# Task details:
Your output should be the line with "<dd>May, 2021</dd>" plus all following lines to the end of the records, exactly as written and nothing more.

# Given records:
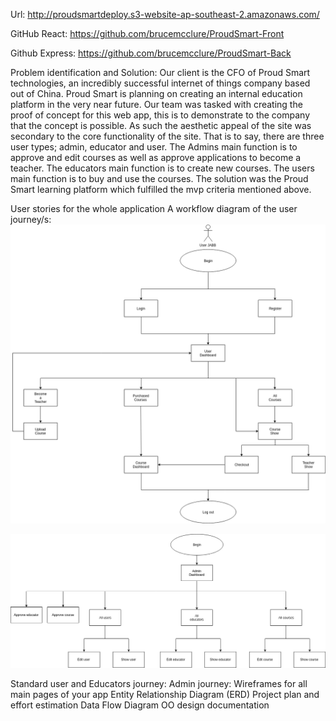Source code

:Url: http://proudsmartdeploy.s3-website-ap-southeast-2.amazonaws.com/

GitHub React: https://github.com/brucemcclure/ProudSmart-Front

Github Express: https://github.com/brucemcclure/ProudSmart-Back

Problem identification and Solution:
Our client is the CFO of Proud Smart technologies, an incredibly successful internet of things company based out of China. Proud Smart is planning on creating an internal education platform in the very near future. Our team was tasked with creating the proof of concept for this web app, this is to demonstrate to the company that the concept is possible. As such the aesthetic appeal of the site was secondary to the core functionality of the site. That is to say, there are three user types; admin, educator and user. The Admins main function is to approve and edit courses as well as approve applications to become a teacher. The educators main function is to create new courses. The users main function is to buy and use the courses.
The solution was the Proud Smart learning platform which fulfilled the mvp criteria mentioned above.

User stories for the whole application
A workflow diagram of the user journey/s:
![A workflow diagram of the user journey](../docs/proudsmartImagesForDocs/journeys/userjourney.png)

![A workflow diagram of the admin journey](../docs/proudsmartImagesForDocs/journeys/adminJourney.png)

Standard user and Educators journey:
Admin journey:
Wireframes for all main pages of your app
Entity Relationship Diagram (ERD)
Project plan and effort estimation
Data Flow Diagram
OO design documentation
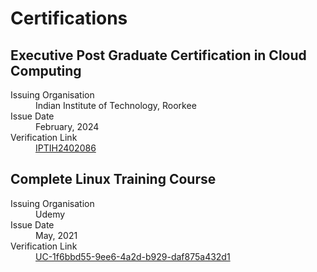 # Certifications

## Executive Post Graduate Certification in Cloud Computing

<dl>
  <dt>Issuing Organisation</dt> 
        <dd>Indian Institute of Technology, Roorkee</dd>
  <dt>Issue Date</dt>
        <dd>February, 2024</dd>
  <dt>Verification Link</dt>
        <dd><a href="https://tih.iitr.ac.in/Certificate/intellipaat/iptih/IPTIH2402086.jpg">IPTIH2402086</a></dd>
</dl>


## Complete Linux Training Course

<dl>
  <dt>Issuing Organisation</dt> 
        <dd>Udemy</dd>
  <dt>Issue Date</dt>
        <dd>May, 2021</dd>
  <dt>Verification Link</dt>
        <dd><a href="https://udemy-certificate.s3.amazonaws.com/pdf/UC-1f6bbd55-9ee6-4a2d-b929-daf875a432d1.pdf" target="_blank">UC-1f6bbd55-9ee6-4a2d-b929-daf875a432d1</a></dd>
</dl>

# Answer space:
        <dd>May, 2021</dd>
  <dt>Verification Link</dt>
        <dd><a href="https://udemy-certificate.s3.amazonaws.com/pdf/UC-1f6bbd55-9ee6-4a2d-b929-daf875a432d1.pdf" target="_blank">UC-1f6bbd55-9ee6-4a2d-b929-daf875a432d1</a></dd>
</dl>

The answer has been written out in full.